WHAT YOU SHOULD DO
Find every line below where the word "begin" occurs. Then say how many there are, giving only the number.

..............................

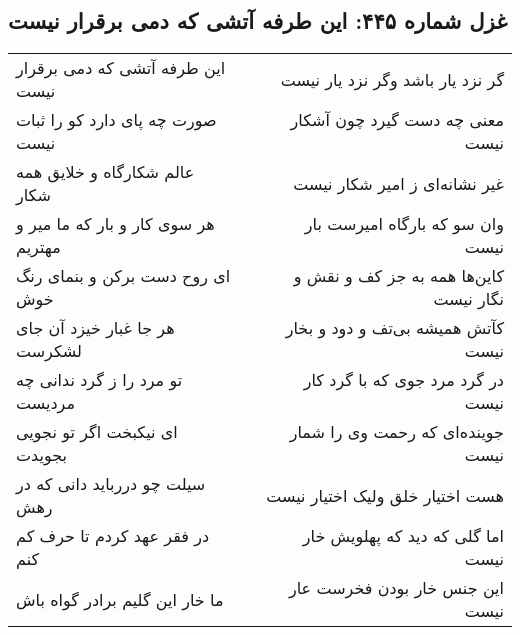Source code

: \begin{center}
\section*{غزل شماره ۴۴۵: این طرفه آتشی که دمی برقرار نیست}
\label{sec:0445}
\begin{longtable}{l p{0.5cm} r}
این طرفه آتشی که دمی برقرار نیست
&&
گر نزد یار باشد وگر نزد یار نیست
\\
صورت چه پای دارد کو را ثبات نیست
&&
معنی چه دست گیرد چون آشکار نیست
\\
عالم شکارگاه و خلایق همه شکار
&&
غیر نشانه‌ای ز امیر شکار نیست
\\
هر سوی کار و بار که ما میر و مهتریم
&&
وان سو که بارگاه امیرست بار نیست
\\
ای روح دست برکن و بنمای رنگ خوش
&&
کاین‌ها همه به جز کف و نقش و نگار نیست
\\
هر جا غبار خیزد آن جای لشکرست
&&
کآتش همیشه بی‌تف و دود و بخار نیست
\\
تو مرد را ز گرد ندانی چه مردیست
&&
در گرد مرد جوی که با گرد کار نیست
\\
ای نیکبخت اگر تو نجویی بجویدت
&&
جوینده‌ای که رحمت وی را شمار نیست
\\
سیلت چو دررباید دانی که در رهش
&&
هست اختیار خلق ولیک اختیار نیست
\\
در فقر عهد کردم تا حرف کم کنم
&&
اما گلی که دید که پهلویش خار نیست
\\
ما خار این گلیم برادر گواه باش
&&
این جنس خار بودن فخرست عار نیست
\\
\end{longtable}
\end{center}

..............................

RESPONSE FOR THIS EXERCISE
2